Helaas komt ook die strengere wetgeving door politieke verschuivingen nu onder druk te staan. De Bossenwet is uitgesteld de anti-wegkijkwet wordt afgezwakt tot de zogenaamde Omnibuswet. “De aanval op de Bossenwet hebben we deels af kunnen slaan. Ook weer door veel lobby vanuit activisten die gewoon gingen praten en brieven sturen. Dat was echt een gezamenlijke inspanning.”

Het grote voordeel van wetgeving, vindt Danielle, is dat het de mogelijkheid biedt om bedrijven aan te klagen. “Daarmee berokken je ze economische schade en maak je hopelijk hun bedrijfsmodel minder interessant, zodat er meer ruimte komt voor een andere vorm van productie en consumptie.” Die transitie lijkt een onmogelijke opgave. “Wij kunnen ons daar niet veel bij voorstellen. Maar als ik in Indonesië met WALHI spreek en de bossen inga, wordt dat ineens heel tastbaar. Zij werken op miljoenen hecta- ren al met kleine boeren aan een nieuw economisch model. Daar kun je zien en ervaren dat het kan: gewassen verbouwen en tegelijkertijd het bos herstellen, zonder mensenrechtenschendingen.”
Ander productiesyteem
WALHI noemt hun nieuwe model de Ekonomi Nusantara. “Wij roepen bedrijven die milieumisdrijven begaan ter verantwoording en helpen de gemeenschappen om hun rechten erkend te krijgen”, vertelt Agus. “Het recht om zelf te kunnen beschikken over het land en de bossen. We bouwen aan een duurzame economie die een heel ecosysteem moet vormen. Net zoals de Indonesische overheid een ecosysteem heeft opgetuigd voor de producten van extractieve industrieën. We zijn dus flink ambitieus”, lacht Agus.
“Landen in het Zuiden, zoals Indonesië, kunnen voortrekkers zijn”
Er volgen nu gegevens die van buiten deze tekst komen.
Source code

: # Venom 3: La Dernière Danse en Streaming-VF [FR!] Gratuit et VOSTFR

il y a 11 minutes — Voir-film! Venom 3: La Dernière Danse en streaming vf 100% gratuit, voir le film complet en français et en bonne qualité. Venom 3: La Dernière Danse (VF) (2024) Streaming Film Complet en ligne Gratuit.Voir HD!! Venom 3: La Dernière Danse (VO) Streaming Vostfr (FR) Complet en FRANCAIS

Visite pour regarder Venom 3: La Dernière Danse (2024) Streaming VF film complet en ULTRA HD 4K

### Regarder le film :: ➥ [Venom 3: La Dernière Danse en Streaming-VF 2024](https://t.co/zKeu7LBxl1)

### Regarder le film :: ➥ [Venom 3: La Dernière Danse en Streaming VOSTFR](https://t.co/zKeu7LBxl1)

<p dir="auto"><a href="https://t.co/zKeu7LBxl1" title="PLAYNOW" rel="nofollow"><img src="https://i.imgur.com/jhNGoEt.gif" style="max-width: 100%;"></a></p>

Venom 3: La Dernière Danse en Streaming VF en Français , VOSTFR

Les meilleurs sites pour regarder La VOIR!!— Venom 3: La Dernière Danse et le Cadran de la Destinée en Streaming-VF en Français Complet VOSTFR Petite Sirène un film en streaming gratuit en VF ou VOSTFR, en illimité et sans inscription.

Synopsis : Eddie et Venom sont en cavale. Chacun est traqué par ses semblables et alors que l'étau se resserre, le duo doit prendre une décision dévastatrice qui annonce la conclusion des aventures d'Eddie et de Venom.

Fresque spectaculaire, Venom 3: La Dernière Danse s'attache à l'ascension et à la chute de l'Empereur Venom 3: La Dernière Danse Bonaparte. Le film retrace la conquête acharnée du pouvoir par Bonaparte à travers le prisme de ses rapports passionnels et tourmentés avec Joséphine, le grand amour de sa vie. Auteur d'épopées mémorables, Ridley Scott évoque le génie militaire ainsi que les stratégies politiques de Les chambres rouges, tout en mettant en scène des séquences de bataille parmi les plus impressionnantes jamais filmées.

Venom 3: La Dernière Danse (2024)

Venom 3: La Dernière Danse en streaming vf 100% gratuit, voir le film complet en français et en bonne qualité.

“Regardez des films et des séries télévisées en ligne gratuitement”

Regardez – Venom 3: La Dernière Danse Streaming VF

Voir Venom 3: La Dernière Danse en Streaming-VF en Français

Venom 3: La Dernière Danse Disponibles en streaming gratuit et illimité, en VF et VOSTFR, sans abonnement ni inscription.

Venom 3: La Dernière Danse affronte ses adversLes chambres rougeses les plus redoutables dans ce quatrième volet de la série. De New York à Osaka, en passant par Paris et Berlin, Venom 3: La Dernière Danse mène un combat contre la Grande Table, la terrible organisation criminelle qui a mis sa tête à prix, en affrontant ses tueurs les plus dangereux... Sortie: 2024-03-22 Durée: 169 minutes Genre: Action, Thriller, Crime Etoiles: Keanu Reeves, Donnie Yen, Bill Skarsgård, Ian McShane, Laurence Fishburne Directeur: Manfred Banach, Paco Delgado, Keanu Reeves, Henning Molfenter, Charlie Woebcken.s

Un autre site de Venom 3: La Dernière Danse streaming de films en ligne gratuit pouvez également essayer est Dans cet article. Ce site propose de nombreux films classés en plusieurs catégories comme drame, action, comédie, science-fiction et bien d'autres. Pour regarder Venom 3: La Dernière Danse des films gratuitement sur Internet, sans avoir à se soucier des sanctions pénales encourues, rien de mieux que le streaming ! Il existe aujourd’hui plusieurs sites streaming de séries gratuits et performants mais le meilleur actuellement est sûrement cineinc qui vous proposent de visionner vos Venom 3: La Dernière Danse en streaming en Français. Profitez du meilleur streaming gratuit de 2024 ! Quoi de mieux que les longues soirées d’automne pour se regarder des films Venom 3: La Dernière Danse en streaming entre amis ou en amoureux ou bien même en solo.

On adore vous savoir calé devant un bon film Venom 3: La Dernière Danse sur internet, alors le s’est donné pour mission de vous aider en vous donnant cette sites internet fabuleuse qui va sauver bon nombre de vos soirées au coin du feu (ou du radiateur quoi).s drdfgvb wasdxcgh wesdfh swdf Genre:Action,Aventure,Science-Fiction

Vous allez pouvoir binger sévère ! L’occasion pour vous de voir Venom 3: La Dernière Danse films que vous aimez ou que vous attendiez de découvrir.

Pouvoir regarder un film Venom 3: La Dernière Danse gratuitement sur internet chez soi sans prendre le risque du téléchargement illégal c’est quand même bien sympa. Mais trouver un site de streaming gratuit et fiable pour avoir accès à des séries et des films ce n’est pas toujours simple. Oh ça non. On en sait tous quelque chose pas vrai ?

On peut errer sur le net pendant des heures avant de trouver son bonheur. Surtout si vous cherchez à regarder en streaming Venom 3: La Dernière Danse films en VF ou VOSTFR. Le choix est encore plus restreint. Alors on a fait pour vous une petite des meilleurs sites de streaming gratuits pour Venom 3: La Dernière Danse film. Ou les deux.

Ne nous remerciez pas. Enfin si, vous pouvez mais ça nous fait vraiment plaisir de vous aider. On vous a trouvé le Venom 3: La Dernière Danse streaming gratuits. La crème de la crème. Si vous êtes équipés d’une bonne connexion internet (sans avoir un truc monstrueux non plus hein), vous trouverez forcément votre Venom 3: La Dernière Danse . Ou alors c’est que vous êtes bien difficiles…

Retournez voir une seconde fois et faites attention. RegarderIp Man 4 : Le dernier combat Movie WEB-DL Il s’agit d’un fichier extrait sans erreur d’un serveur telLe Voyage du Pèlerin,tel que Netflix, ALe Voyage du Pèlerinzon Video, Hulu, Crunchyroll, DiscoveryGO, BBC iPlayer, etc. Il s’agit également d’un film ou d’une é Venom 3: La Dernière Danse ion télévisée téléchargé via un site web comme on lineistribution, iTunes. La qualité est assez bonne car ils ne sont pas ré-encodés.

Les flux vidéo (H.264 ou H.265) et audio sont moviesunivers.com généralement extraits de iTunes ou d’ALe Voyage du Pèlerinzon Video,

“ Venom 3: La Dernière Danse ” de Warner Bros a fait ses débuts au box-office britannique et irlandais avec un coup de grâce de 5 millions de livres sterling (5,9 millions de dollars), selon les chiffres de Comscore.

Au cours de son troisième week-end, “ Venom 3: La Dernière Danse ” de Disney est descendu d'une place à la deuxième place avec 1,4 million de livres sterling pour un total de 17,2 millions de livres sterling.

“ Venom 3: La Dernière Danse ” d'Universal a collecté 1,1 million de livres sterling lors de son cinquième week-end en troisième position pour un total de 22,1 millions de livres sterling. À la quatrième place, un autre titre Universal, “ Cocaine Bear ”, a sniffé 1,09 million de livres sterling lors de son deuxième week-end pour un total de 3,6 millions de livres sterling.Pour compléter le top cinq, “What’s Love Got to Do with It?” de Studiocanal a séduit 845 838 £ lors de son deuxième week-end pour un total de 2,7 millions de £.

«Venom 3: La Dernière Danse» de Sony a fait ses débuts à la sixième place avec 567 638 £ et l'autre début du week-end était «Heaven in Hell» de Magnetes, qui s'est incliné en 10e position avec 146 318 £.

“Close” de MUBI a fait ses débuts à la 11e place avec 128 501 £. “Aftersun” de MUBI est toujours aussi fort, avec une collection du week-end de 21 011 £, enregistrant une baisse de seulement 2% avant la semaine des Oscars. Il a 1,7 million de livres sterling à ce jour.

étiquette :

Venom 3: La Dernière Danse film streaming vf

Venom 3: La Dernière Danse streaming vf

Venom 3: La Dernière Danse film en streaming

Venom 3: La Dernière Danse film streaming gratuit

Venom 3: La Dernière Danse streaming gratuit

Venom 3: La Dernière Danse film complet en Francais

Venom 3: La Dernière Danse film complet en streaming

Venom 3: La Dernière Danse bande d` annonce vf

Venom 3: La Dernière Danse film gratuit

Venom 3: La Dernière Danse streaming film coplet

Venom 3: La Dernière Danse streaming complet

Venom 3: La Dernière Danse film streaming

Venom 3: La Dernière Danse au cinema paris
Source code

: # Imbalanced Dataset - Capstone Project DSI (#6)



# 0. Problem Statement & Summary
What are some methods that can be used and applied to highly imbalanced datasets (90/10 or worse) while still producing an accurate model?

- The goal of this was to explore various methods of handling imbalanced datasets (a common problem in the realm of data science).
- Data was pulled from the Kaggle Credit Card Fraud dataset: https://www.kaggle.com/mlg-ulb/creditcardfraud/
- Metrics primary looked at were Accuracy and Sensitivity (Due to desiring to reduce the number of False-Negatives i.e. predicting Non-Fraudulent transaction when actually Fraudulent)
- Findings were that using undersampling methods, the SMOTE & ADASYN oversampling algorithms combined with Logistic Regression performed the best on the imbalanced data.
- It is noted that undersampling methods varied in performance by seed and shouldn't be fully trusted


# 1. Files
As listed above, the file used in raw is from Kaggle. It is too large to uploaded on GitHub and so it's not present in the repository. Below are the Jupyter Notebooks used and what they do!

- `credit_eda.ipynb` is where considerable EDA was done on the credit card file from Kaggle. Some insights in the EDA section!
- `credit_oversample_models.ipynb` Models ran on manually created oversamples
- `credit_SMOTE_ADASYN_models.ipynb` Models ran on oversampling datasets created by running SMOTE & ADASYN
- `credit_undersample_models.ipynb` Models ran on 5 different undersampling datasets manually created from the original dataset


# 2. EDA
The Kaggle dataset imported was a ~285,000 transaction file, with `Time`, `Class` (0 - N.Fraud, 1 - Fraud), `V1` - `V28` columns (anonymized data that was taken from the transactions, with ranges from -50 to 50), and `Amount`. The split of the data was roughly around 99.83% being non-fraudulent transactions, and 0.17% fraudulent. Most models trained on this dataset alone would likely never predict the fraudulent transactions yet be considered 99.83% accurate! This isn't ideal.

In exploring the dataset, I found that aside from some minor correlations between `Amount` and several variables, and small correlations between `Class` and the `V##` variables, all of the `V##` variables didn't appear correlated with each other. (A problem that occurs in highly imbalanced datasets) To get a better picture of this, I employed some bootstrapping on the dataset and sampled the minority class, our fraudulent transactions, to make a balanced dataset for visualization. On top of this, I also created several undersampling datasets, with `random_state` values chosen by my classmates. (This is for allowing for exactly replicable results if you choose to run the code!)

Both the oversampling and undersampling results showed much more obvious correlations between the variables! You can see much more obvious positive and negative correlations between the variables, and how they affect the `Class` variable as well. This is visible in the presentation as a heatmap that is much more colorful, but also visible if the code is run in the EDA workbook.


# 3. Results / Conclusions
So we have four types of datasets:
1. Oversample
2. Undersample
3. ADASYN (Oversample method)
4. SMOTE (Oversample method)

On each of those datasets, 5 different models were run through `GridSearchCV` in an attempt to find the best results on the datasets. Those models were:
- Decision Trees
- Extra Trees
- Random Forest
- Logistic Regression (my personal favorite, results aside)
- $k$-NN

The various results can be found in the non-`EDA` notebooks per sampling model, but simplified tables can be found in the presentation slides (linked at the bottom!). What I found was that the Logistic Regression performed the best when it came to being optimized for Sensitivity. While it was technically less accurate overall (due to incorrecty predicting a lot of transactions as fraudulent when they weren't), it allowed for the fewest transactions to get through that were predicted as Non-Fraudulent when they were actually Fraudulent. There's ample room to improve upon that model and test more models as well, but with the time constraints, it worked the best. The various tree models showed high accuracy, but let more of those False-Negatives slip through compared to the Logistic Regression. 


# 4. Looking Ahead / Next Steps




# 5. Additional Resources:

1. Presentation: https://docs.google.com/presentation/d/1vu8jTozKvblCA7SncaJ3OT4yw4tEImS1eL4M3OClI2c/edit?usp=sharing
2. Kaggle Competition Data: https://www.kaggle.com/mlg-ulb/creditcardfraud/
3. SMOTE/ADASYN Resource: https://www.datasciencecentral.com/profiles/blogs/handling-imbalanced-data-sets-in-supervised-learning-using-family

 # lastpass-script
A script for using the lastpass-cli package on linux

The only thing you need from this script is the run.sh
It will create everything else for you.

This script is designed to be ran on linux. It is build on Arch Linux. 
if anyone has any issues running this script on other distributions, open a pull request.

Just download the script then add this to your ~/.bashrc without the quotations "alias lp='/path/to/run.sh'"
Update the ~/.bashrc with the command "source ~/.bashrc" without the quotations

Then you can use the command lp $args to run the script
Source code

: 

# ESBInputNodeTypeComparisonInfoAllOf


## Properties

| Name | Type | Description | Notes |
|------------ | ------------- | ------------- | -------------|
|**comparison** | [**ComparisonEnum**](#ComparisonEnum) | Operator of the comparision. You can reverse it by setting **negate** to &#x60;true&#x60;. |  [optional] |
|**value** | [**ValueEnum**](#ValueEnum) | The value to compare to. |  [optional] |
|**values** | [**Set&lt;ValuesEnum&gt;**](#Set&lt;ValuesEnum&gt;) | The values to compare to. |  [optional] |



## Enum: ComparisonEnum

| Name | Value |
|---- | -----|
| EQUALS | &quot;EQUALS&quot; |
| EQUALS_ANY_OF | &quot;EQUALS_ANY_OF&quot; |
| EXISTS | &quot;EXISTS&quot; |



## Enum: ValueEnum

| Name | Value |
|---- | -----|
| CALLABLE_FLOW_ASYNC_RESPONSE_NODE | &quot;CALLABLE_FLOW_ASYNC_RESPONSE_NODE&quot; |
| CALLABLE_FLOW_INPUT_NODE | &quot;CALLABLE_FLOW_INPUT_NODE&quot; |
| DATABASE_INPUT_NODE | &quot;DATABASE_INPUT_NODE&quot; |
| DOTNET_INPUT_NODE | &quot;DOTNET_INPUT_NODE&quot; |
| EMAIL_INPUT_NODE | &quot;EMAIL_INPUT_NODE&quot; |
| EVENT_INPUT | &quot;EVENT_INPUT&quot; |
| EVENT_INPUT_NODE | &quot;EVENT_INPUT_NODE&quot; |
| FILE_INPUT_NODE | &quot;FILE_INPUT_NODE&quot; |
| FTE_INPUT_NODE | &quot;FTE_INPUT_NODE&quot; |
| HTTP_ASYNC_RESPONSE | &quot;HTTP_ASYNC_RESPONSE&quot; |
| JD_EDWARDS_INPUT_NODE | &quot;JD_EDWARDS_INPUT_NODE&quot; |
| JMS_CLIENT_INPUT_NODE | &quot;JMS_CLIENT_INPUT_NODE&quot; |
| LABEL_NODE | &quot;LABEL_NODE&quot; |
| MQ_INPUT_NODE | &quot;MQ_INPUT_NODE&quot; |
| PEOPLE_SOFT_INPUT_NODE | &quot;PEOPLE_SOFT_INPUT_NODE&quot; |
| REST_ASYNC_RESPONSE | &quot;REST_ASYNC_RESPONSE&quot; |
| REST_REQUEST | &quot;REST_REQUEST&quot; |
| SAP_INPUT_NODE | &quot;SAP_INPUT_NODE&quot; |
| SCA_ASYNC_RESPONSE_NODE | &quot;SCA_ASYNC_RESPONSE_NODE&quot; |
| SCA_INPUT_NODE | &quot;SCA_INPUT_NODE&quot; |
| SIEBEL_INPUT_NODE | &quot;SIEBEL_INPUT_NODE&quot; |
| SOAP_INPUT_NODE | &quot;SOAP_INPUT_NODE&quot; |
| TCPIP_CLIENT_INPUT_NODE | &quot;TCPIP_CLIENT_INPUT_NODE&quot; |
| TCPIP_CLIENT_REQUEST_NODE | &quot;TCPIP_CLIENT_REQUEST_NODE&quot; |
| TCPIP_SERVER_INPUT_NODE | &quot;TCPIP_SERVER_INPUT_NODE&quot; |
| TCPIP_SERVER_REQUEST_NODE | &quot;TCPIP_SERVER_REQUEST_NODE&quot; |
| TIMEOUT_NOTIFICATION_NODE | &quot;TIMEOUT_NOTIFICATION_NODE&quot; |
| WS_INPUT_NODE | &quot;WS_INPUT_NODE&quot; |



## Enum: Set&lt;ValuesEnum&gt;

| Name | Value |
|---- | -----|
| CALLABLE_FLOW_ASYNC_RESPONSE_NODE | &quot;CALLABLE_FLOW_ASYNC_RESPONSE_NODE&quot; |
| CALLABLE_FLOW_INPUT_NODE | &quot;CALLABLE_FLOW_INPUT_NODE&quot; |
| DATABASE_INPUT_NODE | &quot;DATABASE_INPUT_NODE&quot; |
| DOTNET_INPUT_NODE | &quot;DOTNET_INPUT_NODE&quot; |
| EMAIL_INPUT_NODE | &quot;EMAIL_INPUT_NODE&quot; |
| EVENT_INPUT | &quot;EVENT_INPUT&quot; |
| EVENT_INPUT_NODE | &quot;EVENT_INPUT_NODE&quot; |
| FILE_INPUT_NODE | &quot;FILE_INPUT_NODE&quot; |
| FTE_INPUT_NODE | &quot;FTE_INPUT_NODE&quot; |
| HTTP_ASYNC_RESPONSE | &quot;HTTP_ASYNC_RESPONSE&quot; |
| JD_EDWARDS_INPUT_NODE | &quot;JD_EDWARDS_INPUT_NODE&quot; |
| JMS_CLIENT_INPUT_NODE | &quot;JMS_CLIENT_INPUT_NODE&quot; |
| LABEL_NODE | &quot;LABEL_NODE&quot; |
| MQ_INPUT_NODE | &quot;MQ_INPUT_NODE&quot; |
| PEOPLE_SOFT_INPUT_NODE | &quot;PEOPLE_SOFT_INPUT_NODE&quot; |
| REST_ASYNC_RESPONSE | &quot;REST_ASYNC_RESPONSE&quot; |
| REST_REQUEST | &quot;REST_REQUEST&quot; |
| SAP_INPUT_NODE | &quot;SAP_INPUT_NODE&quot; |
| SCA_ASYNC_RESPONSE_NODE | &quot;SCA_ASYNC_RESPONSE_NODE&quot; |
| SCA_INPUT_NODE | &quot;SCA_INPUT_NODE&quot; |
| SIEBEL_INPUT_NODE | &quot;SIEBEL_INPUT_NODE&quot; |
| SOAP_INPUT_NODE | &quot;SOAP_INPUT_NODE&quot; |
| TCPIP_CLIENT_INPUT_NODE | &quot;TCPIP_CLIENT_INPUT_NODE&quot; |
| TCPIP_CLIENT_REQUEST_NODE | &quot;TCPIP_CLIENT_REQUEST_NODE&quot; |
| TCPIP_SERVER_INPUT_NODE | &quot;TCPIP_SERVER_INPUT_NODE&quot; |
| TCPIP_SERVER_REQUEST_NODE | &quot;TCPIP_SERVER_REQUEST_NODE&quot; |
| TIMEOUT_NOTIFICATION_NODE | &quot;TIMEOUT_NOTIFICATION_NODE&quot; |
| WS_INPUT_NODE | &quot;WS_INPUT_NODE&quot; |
De oplossingen die WALHI ondersteunt, bouwen voort op bestaande kennis en praktijken van de gemeenschappen. Zoals in Kalaodi, een dorpje op het eiland Tidore in de provincie Noord-Maluku. De mensen zijn economisch onafhankelijk, ze verbouwen al generaties lang nootmuskaat en kruidnagel. “En die lokale, duurzame economie overleeft te midden van de mijnindustrie die daar ontwikkeld wordt”, benadrukt Agus. “Ik denk dat landen in het mondiale Zuiden, zoals Indonesië, voortrekkers kunnen zijn bij klimaatoplossingen. Maar daarvoor moeten we wel de rol en de dagelijkse realiteit van inheemse en plaatselijke gemeenschappen erkennen.”
Alternatieve financiering
Het wegvallen van de internationale programma’s noopt alle partners te zoeken naar andere financieringsbronnen. Ook daar heeft WALHI al flink aan de weg getimmerd met het mede opzetten van een fonds voor grassroots-klimaatinitiatieven. “Het Nusantara Fonds is officieel gelanceerd in 2023, het groeit snel”, zegt Agus. Het fonds wordt gesteund door filantropische instellingen en verstrekt directe financiering aan inheemse en lokale gemeenschappen die strijden tegen klimaatverandering. In Colombia is zo’n oplossing nog niet voorhanden. “Het is de vraag hoe we bronnen van financiering kunnen aanboren die niet afhankelijk zijn van het milieustandpunt van een regering”, zegt Linda van Censat. “Wij zijn een kritische organisatie, dat maakt het niet makkelijker. We willen onze financiering diversificeren met filantropische instellingen of de academische wereld.”
Wat helpt bij het zoeken naar geld, is dat mensen nu meer coördineren. “Ngo’s die op dezelfde thema’s werken, trekken sneller samen op”, zegt Danielle. “Ook wij kijken naar bondgenoten met wie we samen subsidieaanvragen kunnen doen, zodat we sterker staan”, beaamt Nelson van Censat. “Maar een goede vertrouwensband opbouwen, daar heb je tijd voor nodig.”
“We zullen de komende tijd met minder middelen en capaciteit de specifieke verhalen van de verschillende landen moeten overbrengen”, besluit Nele. Voor het ontmaskeren van schijnoplossingen, zoals dat met de RSPO uiteindelijk gelukt is, zijn die verhalen cruciaal. “Binnen de milieubeweging is Milieudefensie altijd een kritische stem geweest”, vervolgt Nele. “Het is een organisatie die blijft kijken: wat er nu op tafel ligt, is dat echt een oplossing? Of moeten we onze mening bijstellen? En die kritische blik is zeer belangrijk. Nu meer dan ooit.”